China government officials said last month that the country’s investment fell 40% to $1.2 billion in the first half of 2015, while the Infrastructure Consortium for Africa (ICA)—made up of G20 countries and multinational lenders—said in a Nov. 9 report that Chinese financial commitment to African infrastructure declined to $3.09 blllion in 2014 from $13.9 billion the year before.
“The significant reduction ... may indicate a recalibration of Chinese investments,” but it also reflects the “absence of large-scale road and railway projects, which attracted significant financial commitments in the previous years,” says ICA.
China Premier Li Keqiang had promised last year to push investments in Africa to as much as $100 billion by 2020. “Sometimes it is difficult to be precise when it comes to Chinese financing for Africa’s infrastructure projects because much of it is never in the public domain,” says Anil Bhandari, a Nairobi-based consultant and former World Bank advisor on Africa infrastructure. He attributes the drop in foreign direct investment to “the tightness in liquid cash, fall in foreign reserves and general slowdown in the economy.
Bhandari says the decline “does not affect projects already signed for financing but could cause substantial delay or cancellation of new ones.” ICA says about $7 billion of China’s 2013 investment was in Kenya and Ethiopia rail projects.
And last year, two of the largest Chinese financial investments were in transport projects: the $875 million expansion of the port of Abidjan in Ivory Coast and the $700- million construction of the Khartoum International Airport in Sudan.
A clearer picture was set to emerge at the Forum of China-Africa Cooperation in Johannesburg in early December, at which Chinese President Xi Jinping was to announce infrastructure investments to reassure nervous African leaders, says Robert L. Kuhn, a business consultant and commentator on China’s government-owned television.
There are different views on whether reduced investments from China will help western construction companies, who had earlier lost out to Chinese competitors on the price front.
“This does present a major opportunity for European and other western firms who will expand their operations in sub-Saharan Africa,” Graham Robinson, director of the London-based market forecasting firm Global Construction Perspectives, told ENR. “Rapid urbanization has thrown up demand for high-end construction. On the other hand, African governments are encouraging public-private partnership because they are short of funds.

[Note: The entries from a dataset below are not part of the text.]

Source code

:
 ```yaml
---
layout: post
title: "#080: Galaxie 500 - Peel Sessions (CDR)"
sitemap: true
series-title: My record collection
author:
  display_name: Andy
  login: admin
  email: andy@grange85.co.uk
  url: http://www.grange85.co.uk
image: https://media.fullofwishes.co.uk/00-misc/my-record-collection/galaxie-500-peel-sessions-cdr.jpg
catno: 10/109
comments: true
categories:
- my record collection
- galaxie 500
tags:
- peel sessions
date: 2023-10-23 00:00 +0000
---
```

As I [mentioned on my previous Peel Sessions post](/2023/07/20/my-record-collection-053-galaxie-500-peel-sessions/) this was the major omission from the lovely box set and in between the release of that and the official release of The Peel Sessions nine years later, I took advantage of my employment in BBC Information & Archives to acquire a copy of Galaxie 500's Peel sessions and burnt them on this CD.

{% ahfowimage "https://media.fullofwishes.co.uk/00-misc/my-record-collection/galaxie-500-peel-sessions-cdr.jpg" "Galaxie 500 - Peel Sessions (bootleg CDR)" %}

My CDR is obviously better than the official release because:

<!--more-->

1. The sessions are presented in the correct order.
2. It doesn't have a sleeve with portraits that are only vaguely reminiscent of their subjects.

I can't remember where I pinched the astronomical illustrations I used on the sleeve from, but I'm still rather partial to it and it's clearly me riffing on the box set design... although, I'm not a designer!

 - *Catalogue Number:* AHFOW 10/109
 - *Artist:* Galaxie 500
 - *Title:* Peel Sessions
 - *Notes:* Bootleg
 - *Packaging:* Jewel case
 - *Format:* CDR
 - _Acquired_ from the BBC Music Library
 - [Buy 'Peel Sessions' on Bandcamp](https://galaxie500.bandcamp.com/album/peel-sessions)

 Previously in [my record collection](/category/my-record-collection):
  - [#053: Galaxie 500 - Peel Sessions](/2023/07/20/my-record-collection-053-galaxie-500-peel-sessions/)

Western companies have advantage in these segments.”
A manager at an Israeli contractor that competes frequently with Chinese firms in Africa, but who requested anonymity, said signs of pullback would have a positive impact on its prospects.
But Deborah Brautigam, a professor of international political economy at John Hopkins University and director of its China-Africa Research Initiative, is not so sure about the competitive advantage for western firms. “It will be some time still before western construction companies can compete with Chinese firms; salaries of western expatriates are still far higher than Chinese expats,” she says. “If western companies try to hire locally, they [often] find that other firms and aid agencies have bid up salaries for talented African managers and engineers.” Bautigam says Chinese construction activity in Africa “is not declining,” with firms signing $13 billion in contracts in the first half of 2015.
Informed sources, however, say China is reevaluating its African investment strategy due to severe losses, as well as emerging opportunities in Europe and Latin America.
Losses include the spike in project costs during the Ebola crisis in west Africa, forced abandonment of investments after the Sudan breakup in 2011 and the costly emergency evacuation of 36,000 Chinese oil workers from Libya, also that year.
Some analysts still believe that reduced investments would hit the mining and energy sectors while sparing infrastructure in Africa.
Meanwhile, China confirmed last week that it was in talks with Djibouti on the Gulf of Aden in East Africa to establish a "logistic center" for its navy in order to fight sea piracy and assist the United Nations in its efforts to monitor the seas. The new base also will help Chinese ships, personnel and companies to better access remote parts of Africa and obtain more business and project contracts, sources said.
But the U.S. Navy said China was trying to create a base for intelligence gathering and for enhancing its military influence in the area.